- Task brief -
Return each line of the records with nothing changed, pictures excepted.

- Supplied material -
+++

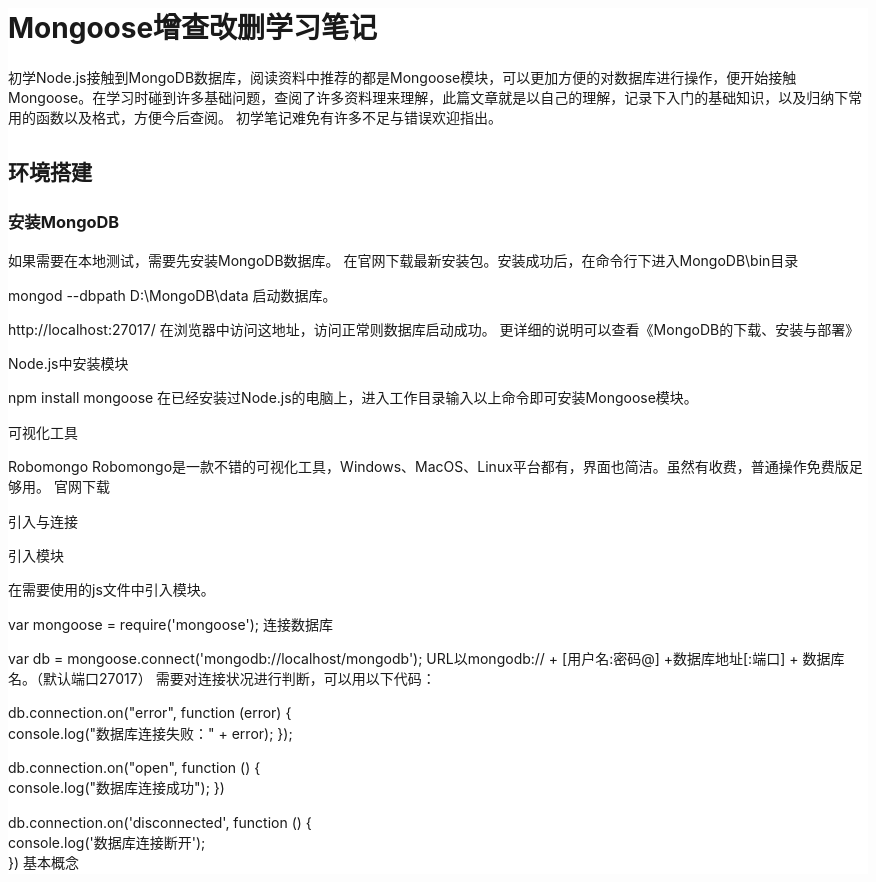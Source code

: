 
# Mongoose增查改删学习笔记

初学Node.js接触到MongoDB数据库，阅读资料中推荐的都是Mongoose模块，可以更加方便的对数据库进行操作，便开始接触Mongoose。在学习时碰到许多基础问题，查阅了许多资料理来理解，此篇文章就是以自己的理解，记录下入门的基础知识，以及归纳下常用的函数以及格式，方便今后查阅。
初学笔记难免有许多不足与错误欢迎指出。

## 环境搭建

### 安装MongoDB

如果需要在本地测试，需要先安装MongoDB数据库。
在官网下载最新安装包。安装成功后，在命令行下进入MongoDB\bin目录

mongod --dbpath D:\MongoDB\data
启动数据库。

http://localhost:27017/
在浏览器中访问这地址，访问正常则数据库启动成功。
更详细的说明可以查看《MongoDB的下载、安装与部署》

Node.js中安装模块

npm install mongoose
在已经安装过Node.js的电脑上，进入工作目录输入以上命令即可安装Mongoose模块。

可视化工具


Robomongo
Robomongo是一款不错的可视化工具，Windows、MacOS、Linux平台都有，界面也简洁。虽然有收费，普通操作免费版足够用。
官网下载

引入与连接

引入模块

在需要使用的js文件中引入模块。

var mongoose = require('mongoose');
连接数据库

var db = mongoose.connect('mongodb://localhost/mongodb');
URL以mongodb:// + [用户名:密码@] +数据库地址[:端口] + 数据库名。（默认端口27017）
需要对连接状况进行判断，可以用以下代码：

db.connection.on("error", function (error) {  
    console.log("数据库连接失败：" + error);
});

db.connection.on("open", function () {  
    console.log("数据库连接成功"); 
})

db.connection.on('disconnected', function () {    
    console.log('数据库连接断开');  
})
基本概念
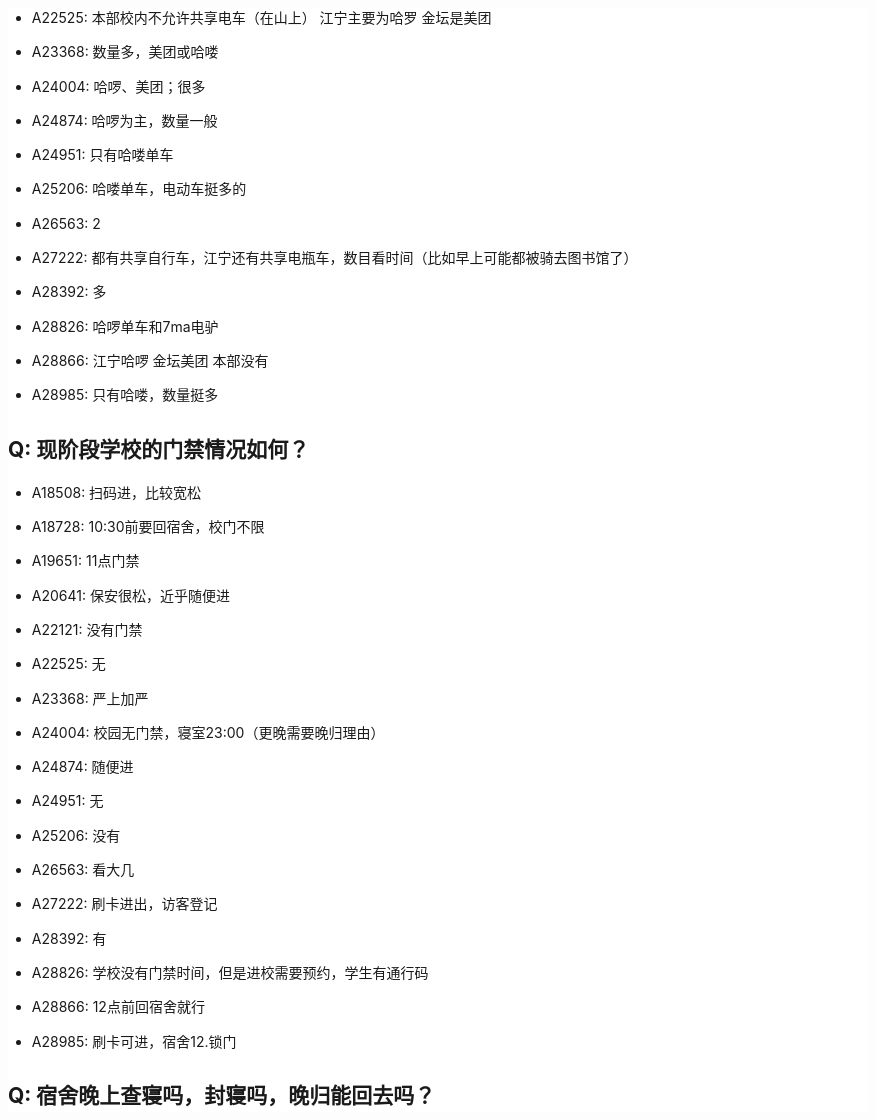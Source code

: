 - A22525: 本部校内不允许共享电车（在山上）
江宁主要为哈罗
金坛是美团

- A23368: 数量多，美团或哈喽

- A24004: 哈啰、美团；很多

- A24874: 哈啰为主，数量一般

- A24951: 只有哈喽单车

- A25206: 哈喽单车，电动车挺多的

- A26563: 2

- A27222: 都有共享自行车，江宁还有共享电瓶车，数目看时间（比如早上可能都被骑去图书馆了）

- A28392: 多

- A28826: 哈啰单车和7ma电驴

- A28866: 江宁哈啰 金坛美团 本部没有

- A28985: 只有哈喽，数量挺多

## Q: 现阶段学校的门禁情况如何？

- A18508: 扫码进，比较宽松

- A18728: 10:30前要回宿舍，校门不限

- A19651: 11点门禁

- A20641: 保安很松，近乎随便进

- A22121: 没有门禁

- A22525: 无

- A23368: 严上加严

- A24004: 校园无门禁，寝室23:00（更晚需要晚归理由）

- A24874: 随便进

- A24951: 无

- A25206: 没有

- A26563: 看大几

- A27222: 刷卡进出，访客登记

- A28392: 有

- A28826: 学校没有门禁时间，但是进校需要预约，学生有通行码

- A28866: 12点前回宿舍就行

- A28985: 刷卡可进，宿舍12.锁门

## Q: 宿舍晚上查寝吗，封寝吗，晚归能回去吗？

+++

- Written response -
Source code

: 
# Mongoose增查改删学习笔记

初学Node.js接触到MongoDB数据库，阅读资料中推荐的都是Mongoose模块，可以更加方便的对数据库进行操作，便开始接触Mongoose。在学习时碰到许多基础问题，查阅了许多资料理来理解，此篇文章就是以自己的理解，记录下入门的基础知识，以及归纳下常用的函数以及格式，方便今后查阅。
初学笔记难免有许多不足与错误欢迎指出。

## 环境搭建

### 安装MongoDB

如果需要在本地测试，需要先安装MongoDB数据库。
在官网下载最新安装包。安装成功后，在命令行下进入MongoDB\bin目录

mongod --dbpath D:\MongoDB\data
启动数据库。

http://localhost:27017/
在浏览器中访问这地址，访问正常则数据库启动成功。
更详细的说明可以查看《MongoDB的下载、安装与部署》

Node.js中安装模块

npm install mongoose
在已经安装过Node.js的电脑上，进入工作目录输入以上命令即可安装Mongoose模块。

可视化工具


Robomongo
Robomongo是一款不错的可视化工具，Windows、MacOS、Linux平台都有，界面也简洁。虽然有收费，普通操作免费版足够用。
官网下载

引入与连接

引入模块

在需要使用的js文件中引入模块。

var mongoose = require('mongoose');
连接数据库

var db = mongoose.connect('mongodb://localhost/mongodb');
URL以mongodb:// + [用户名:密码@] +数据库地址[:端口] + 数据库名。（默认端口27017）
需要对连接状况进行判断，可以用以下代码：

db.connection.on("error", function (error) {  
    console.log("数据库连接失败：" + error);
});

db.connection.on("open", function () {  
    console.log("数据库连接成功"); 
})

db.connection.on('disconnected', function () {    
    console.log('数据库连接断开');  
})
基本概念
Source code

: - A22525: 本部校内不允许共享电车（在山上）
江宁主要为哈罗
金坛是美团

- A23368: 数量多，美团或哈喽

- A24004: 哈啰、美团；很多

- A24874: 哈啰为主，数量一般

- A24951: 只有哈喽单车

- A25206: 哈喽单车，电动车挺多的

- A26563: 2

- A27222: 都有共享自行车，江宁还有共享电瓶车，数目看时间（比如早上可能都被骑去图书馆了）

- A28392: 多

- A28826: 哈啰单车和7ma电驴

- A28866: 江宁哈啰 金坛美团 本部没有

- A28985: 只有哈喽，数量挺多

## Q: 现阶段学校的门禁情况如何？

- A18508: 扫码进，比较宽松

- A18728: 10:30前要回宿舍，校门不限

- A19651: 11点门禁

- A20641: 保安很松，近乎随便进

- A22121: 没有门禁

- A22525: 无

- A23368: 严上加严

- A24004: 校园无门禁，寝室23:00（更晚需要晚归理由）

- A24874: 随便进

- A24951: 无

- A25206: 没有

- A26563: 看大几

- A27222: 刷卡进出，访客登记

- A28392: 有

- A28826: 学校没有门禁时间，但是进校需要预约，学生有通行码

- A28866: 12点前回宿舍就行

- A28985: 刷卡可进，宿舍12.锁门

## Q: 宿舍晚上查寝吗，封寝吗，晚归能回去吗？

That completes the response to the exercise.